Democrats leading pro-competition anti-trust health reform

Figuring prominently in the new health care bill released by House Democrats yesterday is a provision to repeal the anti-trust exemption that the health insurance industry currently enjoys.

It’s arguably an odd twist in the traditional Republican-Democratic battle, in that Democrats are the ones pushing hard to return to the free market.
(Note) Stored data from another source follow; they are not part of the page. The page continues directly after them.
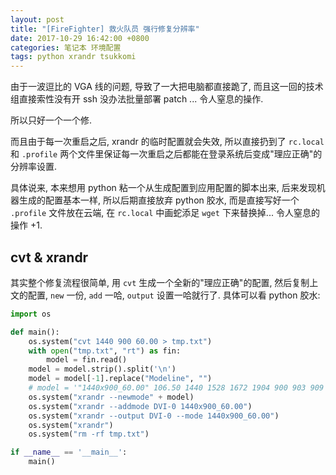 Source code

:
 ```yaml
---
layout: post
title: "[FireFighter] 救火队员 强行修复分辨率"
date: 2017-10-29 16:42:00 +0800
categories: 笔记本 环境配置
tags: python xrandr tsukkomi
---
```


由于一波逗比的 VGA 线的问题, 导致了一大把电脑都直接跪了, 而且这一回的技术组直接索性没有开 ssh 没办法批量部署 patch ... 令人窒息的操作.

所以只好一个一个修.

而且由于每一次重启之后, xrandr 的临时配置就会失效, 所以直接扔到了 `rc.local` 和 `.profile` 两个文件里保证每一次重启之后都能在登录系统后变成"理应正确"的分辨率设置.

具体说来, 本来想用 python 粘一个从生成配置到应用配置的脚本出来, 后来发现机器生成的配置基本一样, 所以后期直接放弃 python 胶水, 而是直接写好一个 `.profile` 文件放在云端, 在 `rc.local` 中画蛇添足 `wget` 下来替换掉...
令人窒息的操作 +1.

## cvt & xrandr

其实整个修复流程很简单, 用 `cvt` 生成一个全新的"理应正确"的配置, 然后复制上文的配置, `new` 一份, `add` 一哈, `output` 设置一哈就行了. 具体可以看 python 胶水:

```python
import os

def main():
    os.system("cvt 1440 900 60.00 > tmp.txt")
    with open("tmp.txt", "rt") as fin:
        model = fin.read()
    model = model.strip().split('\n')
    model = model[-1].replace("Modeline", "")
    # model = '"1440x900_60.00" 106.50 1440 1528 1672 1904 900 903 909 934 -hsync +vsync'
    os.system("xrandr --newmode" + model)
    os.system("xrandr --addmode DVI-0 1440x900_60.00")
    os.system("xrandr --output DVI-0 --mode 1440x900_60.00")
    os.system("xrandr")
    os.system("rm -rf tmp.txt")

if __name__ == '__main__':
    main()
``` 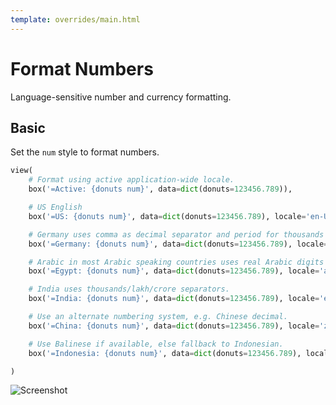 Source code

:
 ```yaml
---
template: overrides/main.html
---
```

# Format Numbers

Language-sensitive number and currency formatting.

## Basic

Set the `num` style to format numbers.


```py
view(
    # Format using active application-wide locale.
    box('=Active: {donuts num}', data=dict(donuts=123456.789)),

    # US English
    box('=US: {donuts num}', data=dict(donuts=123456.789), locale='en-US'),

    # Germany uses comma as decimal separator and period for thousands
    box('=Germany: {donuts num}', data=dict(donuts=123456.789), locale='de-DE'),

    # Arabic in most Arabic speaking countries uses real Arabic digits
    box('=Egypt: {donuts num}', data=dict(donuts=123456.789), locale='ar-EG'),

    # India uses thousands/lakh/crore separators.
    box('=India: {donuts num}', data=dict(donuts=123456.789), locale='en-IN'),

    # Use an alternate numbering system, e.g. Chinese decimal.
    box('=China: {donuts num}', data=dict(donuts=123456.789), locale='zh-Hans-CN-u-nu-hanidec'),

    # Use Balinese if available, else fallback to Indonesian.
    box('=Indonesia: {donuts num}', data=dict(donuts=123456.789), locale=('ban', 'id')),

)
```


![Screenshot](assets/screenshots/format_number_basic.png)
For example, this morning, U.S. Rep. Diana DeGette, representing Colorado’s First District, released an opinion piece in support of the repeal to several news outlets, including the Colorado Independent. DeGette—co-sponsor of an earlier bill written to repeal the insurance industry’s anti-trust exemptions—explained why she thought such a repeal was crucial to health care reform:

As premiums continue to skyrocket, we must ensure that health insurers are not engaging in anticompetitive behavior and unfairly driving up health care costs. Since 1945, the health insurance industry has enjoyed an exemption from federal antitrust law. This exemption prevents the application of federal antitrust laws to the business of insurance, provided that the activity is regulated by state law and is not designed to boycott, coerce, or intimidate.  Despite the fact that the health insurance industry is highly concentrated, the federal government is handcuffed in its ability to identify or respond to any potential violations. The American Medical Association estimates that 94 percent of the top insurance markets are anticompetitive. In Pueblo, Colorado, for instance, one insurance company controls over 75 percent of the market. Yet the Department of Justice currently does not have the authority to investigate the industry to determine if anticompetitive violations are occurring.
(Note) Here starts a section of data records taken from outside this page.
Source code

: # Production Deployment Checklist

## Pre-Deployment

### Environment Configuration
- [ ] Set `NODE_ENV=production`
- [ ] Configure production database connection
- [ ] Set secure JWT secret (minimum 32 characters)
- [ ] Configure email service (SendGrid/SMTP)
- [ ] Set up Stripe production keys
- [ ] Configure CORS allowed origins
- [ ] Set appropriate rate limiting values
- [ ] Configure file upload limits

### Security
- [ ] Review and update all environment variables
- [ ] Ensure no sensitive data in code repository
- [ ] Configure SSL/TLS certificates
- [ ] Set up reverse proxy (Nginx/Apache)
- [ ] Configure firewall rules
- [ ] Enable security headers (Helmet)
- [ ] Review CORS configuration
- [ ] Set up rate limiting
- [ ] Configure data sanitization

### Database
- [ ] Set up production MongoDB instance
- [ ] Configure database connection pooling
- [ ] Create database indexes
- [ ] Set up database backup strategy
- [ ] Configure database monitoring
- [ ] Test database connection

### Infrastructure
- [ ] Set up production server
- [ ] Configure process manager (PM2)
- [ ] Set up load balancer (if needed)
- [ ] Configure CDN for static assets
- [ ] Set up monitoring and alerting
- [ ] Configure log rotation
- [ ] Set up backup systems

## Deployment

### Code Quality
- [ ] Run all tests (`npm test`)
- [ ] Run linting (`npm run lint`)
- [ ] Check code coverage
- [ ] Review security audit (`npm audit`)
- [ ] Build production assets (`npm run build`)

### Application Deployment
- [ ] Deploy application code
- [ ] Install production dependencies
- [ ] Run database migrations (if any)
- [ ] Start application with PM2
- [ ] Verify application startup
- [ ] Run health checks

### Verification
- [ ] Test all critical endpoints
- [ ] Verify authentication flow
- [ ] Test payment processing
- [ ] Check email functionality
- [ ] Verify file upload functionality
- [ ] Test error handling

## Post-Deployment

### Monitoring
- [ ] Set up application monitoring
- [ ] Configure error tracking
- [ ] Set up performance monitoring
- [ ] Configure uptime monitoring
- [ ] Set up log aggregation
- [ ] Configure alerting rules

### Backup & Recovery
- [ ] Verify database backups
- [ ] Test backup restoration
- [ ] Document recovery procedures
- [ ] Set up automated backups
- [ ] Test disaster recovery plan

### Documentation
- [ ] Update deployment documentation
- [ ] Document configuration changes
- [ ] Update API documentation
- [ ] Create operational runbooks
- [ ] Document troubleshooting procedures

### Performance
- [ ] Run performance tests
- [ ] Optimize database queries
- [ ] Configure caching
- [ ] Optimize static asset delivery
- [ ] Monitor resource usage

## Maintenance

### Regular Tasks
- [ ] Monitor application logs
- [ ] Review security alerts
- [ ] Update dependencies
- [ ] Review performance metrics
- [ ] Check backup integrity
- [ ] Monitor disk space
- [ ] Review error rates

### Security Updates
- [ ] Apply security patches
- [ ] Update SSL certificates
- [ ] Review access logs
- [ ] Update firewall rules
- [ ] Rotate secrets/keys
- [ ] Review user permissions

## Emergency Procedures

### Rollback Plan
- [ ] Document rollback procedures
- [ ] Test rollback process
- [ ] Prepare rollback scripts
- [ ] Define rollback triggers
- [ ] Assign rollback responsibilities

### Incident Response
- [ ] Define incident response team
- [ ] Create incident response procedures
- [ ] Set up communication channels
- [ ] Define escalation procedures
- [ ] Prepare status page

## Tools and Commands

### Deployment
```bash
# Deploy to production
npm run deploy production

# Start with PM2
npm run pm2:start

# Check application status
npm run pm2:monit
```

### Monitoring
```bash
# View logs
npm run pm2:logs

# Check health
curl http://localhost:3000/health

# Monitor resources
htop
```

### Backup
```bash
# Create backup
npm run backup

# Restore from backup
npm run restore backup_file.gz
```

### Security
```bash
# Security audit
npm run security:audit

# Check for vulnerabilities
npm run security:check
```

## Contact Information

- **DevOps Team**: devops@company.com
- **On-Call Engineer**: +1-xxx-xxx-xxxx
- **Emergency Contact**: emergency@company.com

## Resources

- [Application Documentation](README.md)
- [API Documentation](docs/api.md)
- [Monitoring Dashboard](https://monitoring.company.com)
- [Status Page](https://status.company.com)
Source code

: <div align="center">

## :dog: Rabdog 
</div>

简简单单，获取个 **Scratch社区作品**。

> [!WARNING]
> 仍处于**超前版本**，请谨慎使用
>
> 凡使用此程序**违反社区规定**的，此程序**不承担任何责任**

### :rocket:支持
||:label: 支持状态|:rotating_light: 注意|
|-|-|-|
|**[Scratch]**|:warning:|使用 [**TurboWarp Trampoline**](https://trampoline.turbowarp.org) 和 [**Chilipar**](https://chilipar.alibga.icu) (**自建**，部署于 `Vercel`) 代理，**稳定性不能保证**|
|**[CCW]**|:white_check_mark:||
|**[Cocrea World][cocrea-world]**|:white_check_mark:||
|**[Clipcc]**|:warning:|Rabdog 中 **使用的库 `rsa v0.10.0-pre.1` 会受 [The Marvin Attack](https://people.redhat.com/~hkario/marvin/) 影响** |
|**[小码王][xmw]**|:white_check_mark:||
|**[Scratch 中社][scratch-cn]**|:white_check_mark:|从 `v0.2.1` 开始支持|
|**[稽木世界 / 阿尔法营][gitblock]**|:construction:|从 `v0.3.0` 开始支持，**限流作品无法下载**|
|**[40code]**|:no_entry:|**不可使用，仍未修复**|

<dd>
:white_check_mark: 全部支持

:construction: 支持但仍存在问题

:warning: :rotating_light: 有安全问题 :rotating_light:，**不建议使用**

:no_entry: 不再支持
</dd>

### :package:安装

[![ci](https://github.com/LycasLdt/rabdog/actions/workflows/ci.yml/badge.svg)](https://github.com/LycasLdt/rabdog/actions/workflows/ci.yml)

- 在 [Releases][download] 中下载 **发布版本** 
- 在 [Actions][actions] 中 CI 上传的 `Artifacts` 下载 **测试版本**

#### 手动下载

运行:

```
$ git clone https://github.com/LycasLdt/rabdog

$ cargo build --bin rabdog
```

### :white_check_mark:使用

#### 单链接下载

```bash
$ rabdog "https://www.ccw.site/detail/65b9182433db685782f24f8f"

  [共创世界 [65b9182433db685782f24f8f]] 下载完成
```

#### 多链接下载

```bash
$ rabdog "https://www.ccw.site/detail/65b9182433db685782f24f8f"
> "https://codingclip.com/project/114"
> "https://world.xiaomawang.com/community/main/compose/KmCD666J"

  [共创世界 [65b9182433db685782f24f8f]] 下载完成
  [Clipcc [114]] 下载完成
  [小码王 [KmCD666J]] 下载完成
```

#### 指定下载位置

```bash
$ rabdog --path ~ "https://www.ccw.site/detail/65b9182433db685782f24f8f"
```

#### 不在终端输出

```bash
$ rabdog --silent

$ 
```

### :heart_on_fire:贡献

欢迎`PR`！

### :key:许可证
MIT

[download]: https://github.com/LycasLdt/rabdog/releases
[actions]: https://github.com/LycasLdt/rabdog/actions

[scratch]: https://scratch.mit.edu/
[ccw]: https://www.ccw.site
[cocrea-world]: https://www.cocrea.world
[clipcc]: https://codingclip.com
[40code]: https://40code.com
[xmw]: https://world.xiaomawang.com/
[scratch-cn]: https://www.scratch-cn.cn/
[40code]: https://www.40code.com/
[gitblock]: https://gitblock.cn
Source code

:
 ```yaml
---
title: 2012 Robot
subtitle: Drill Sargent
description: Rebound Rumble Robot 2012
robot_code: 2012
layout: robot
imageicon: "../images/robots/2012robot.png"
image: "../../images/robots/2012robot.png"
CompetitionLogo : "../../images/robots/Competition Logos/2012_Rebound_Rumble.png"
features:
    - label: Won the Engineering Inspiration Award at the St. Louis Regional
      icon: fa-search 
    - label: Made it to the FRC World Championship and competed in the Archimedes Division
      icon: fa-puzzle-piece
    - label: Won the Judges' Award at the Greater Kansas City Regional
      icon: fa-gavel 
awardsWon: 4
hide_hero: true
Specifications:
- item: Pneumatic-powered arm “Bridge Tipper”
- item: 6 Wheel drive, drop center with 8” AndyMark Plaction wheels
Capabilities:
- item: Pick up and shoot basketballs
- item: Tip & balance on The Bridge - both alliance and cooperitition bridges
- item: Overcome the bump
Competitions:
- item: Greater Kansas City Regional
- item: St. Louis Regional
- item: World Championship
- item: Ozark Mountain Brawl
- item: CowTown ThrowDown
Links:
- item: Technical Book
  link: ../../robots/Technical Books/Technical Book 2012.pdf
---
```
To protect consumers from such unfair practices, House Judiciary Chairman John Conyers (D-MI) and I introduced The Health Insurance Industry Antitrust Enforcement Act. This measure would repeal the insurance industry’s immunity in instances of price fixing, bid rigging, and market allocation by health or medical malpractice insurance issuers. These potentially egregious violations should not be permitted to occur in any industry, and the federal government should be given the power to protect the public from harmful behavior that drives up prices. President Obama recently voiced support for our efforts, criticizing health insurance companies for “earning [large] profits and bonuses while enjoying a privileged exemption from our antitrust laws, a matter that Congress is rightfully reviewing.” In conjunction with House leadership, we expect to fold our provision into the broader health care proposal currently moving through the House.
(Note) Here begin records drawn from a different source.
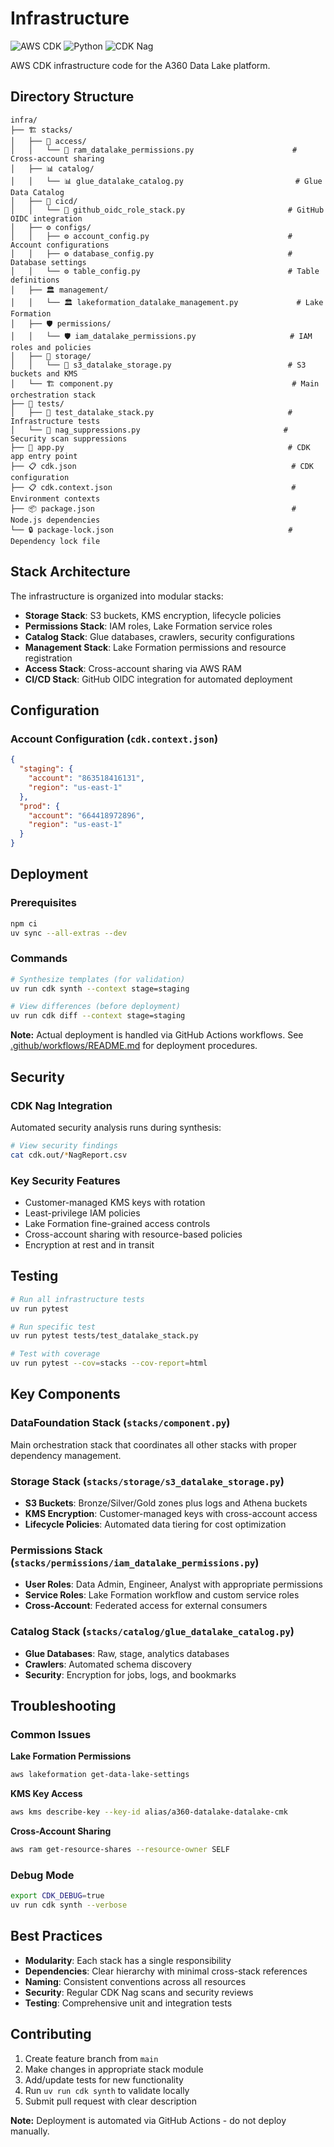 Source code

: # Infrastructure

![AWS CDK](https://img.shields.io/badge/AWS%20CDK-2.176.0-orange.svg)
![Python](https://img.shields.io/badge/python-3.12.9-blue.svg)
![CDK Nag](https://img.shields.io/badge/CDK%20Nag-enabled-green.svg)

AWS CDK infrastructure code for the A360 Data Lake platform.

## Directory Structure

```
infra/
├── 🏗️ stacks/
│   ├── 🔐 access/
│   │   └── 🔐 ram_datalake_permissions.py                      # Cross-account sharing
│   ├── 📊 catalog/
│   │   └── 📊 glue_datalake_catalog.py                         # Glue Data Catalog
│   ├── 🚀 cicd/
│   │   └── 🚀 github_oidc_role_stack.py                       # GitHub OIDC integration
│   ├── ⚙️ configs/
│   │   ├── ⚙️ account_config.py                               # Account configurations
│   │   ├── ⚙️ database_config.py                              # Database settings
│   │   └── ⚙️ table_config.py                                 # Table definitions
│   ├── 🏛️ management/
│   │   └── 🏛️ lakeformation_datalake_management.py             # Lake Formation
│   ├── 🛡️ permissions/
│   │   └── 🛡️ iam_datalake_permissions.py                     # IAM roles and policies
│   ├── 💾 storage/
│   │   └── 💾 s3_datalake_storage.py                          # S3 buckets and KMS
│   └── 🏗️ component.py                                        # Main orchestration stack
├── 🧪 tests/
│   ├── 🧪 test_datalake_stack.py                              # Infrastructure tests
│   └── 🧪 nag_suppressions.py                                # Security scan suppressions
├── 🐍 app.py                                                  # CDK app entry point
├── 📋 cdk.json                                                # CDK configuration
├── 📋 cdk.context.json                                        # Environment contexts
├── 📦 package.json                                            # Node.js dependencies
└── 🔒 package-lock.json                                       # Dependency lock file
```

## Stack Architecture

The infrastructure is organized into modular stacks:

- **Storage Stack**: S3 buckets, KMS encryption, lifecycle policies
- **Permissions Stack**: IAM roles, Lake Formation service roles
- **Catalog Stack**: Glue databases, crawlers, security configurations
- **Management Stack**: Lake Formation permissions and resource registration
- **Access Stack**: Cross-account sharing via AWS RAM
- **CI/CD Stack**: GitHub OIDC integration for automated deployment

## Configuration

### Account Configuration (`cdk.context.json`)
```json
{
  "staging": {
    "account": "863518416131",
    "region": "us-east-1"
  },
  "prod": {
    "account": "664418972896", 
    "region": "us-east-1"
  }
}
```

## Deployment

### Prerequisites
```bash
npm ci
uv sync --all-extras --dev
```

### Commands
```bash
# Synthesize templates (for validation)
uv run cdk synth --context stage=staging

# View differences (before deployment)
uv run cdk diff --context stage=staging
```

**Note:** Actual deployment is handled via GitHub Actions workflows. See [.github/workflows/README.md](../.github/workflows/README.md) for deployment procedures.

## Security

### CDK Nag Integration
Automated security analysis runs during synthesis:
```bash
# View security findings
cat cdk.out/*NagReport.csv
```

### Key Security Features
- Customer-managed KMS keys with rotation
- Least-privilege IAM policies
- Lake Formation fine-grained access controls
- Cross-account sharing with resource-based policies
- Encryption at rest and in transit

## Testing

```bash
# Run all infrastructure tests
uv run pytest

# Run specific test
uv run pytest tests/test_datalake_stack.py

# Test with coverage
uv run pytest --cov=stacks --cov-report=html
```

## Key Components

### DataFoundation Stack (`stacks/component.py`)
Main orchestration stack that coordinates all other stacks with proper dependency management.

### Storage Stack (`stacks/storage/s3_datalake_storage.py`)
- **S3 Buckets**: Bronze/Silver/Gold zones plus logs and Athena buckets
- **KMS Encryption**: Customer-managed keys with cross-account access
- **Lifecycle Policies**: Automated data tiering for cost optimization

### Permissions Stack (`stacks/permissions/iam_datalake_permissions.py`)
- **User Roles**: Data Admin, Engineer, Analyst with appropriate permissions
- **Service Roles**: Lake Formation workflow and custom service roles
- **Cross-Account**: Federated access for external consumers

### Catalog Stack (`stacks/catalog/glue_datalake_catalog.py`)
- **Glue Databases**: Raw, stage, analytics databases
- **Crawlers**: Automated schema discovery
- **Security**: Encryption for jobs, logs, and bookmarks

## Troubleshooting

### Common Issues

**Lake Formation Permissions**
```bash
aws lakeformation get-data-lake-settings
```

**KMS Key Access**
```bash
aws kms describe-key --key-id alias/a360-datalake-datalake-cmk
```

**Cross-Account Sharing**
```bash
aws ram get-resource-shares --resource-owner SELF
```

### Debug Mode
```bash
export CDK_DEBUG=true
uv run cdk synth --verbose
```

## Best Practices

- **Modularity**: Each stack has a single responsibility
- **Dependencies**: Clear hierarchy with minimal cross-stack references
- **Naming**: Consistent conventions across all resources
- **Security**: Regular CDK Nag scans and security reviews
- **Testing**: Comprehensive unit and integration tests

## Contributing

1. Create feature branch from `main`
2. Make changes in appropriate stack module
3. Add/update tests for new functionality
4. Run `uv run cdk synth` to validate locally
5. Submit pull request with clear description

**Note:** Deployment is automated via GitHub Actions - do not deploy manually.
Meanwhile, over at the Republican Action Network forum, those logging in have been wondering this month why the Republicans didn’t think of a repeal of companies’ anti-trust exemptions first. From user Rock Slabfist:

I saw recently that Harry Reid was talking about repealing the anti-trust exemption for insurance companies.

Why isn’t our party leading this effort? Are we for competition and the free market or aren’t we?

This could be a real way for us to fight the democrat efforts to create a Europe-like health care system.

We should stand for our principles and end this exemption for insurance companies to encourage the free market and drive down costs!

Do we believe in deregulation or don’t we? Making insurance companies compete is good for America.

So how do Colorado’s Republicans feel about repealing anti-trust exemptions (a repeal that, incidentally, insurance companies have criticized as unnecessary?) In a statement yesterday to the Colorado Independent, Republican U.S. Rep. Michael Coffman of the 6th Congressional District expressed his clear support for anti-trust regulation, even when he wasn’t asked about the issue.

“I also support doing away with the current anti-trust exemption insurance companies receive,” said Coffman, “to increase the number of coverage options available, so people can choose the plan that fits them best.”

As for 5th District Republican Doug Lamborn, he, too, expressed support for a stronger free market:  I support coverage that is truly owned by the patient, which will allow greater choice and portability,” said Lamborn.

“ If we expand the individual market, we can create pooling mechanism such as association health plans and individual membership accounts and give individuals the freedom to shop for health insurance across state lines.  This will help deliver greater choice and affordability to families.”

Asked specifically whether he supported removing insurance companies’ anti-trust exemptions in order to increase competition, Rep. Lamborn’s spokeswoman, Catherine Mortenson, released this statement:

“Congressman Lamborn is studying the issue.”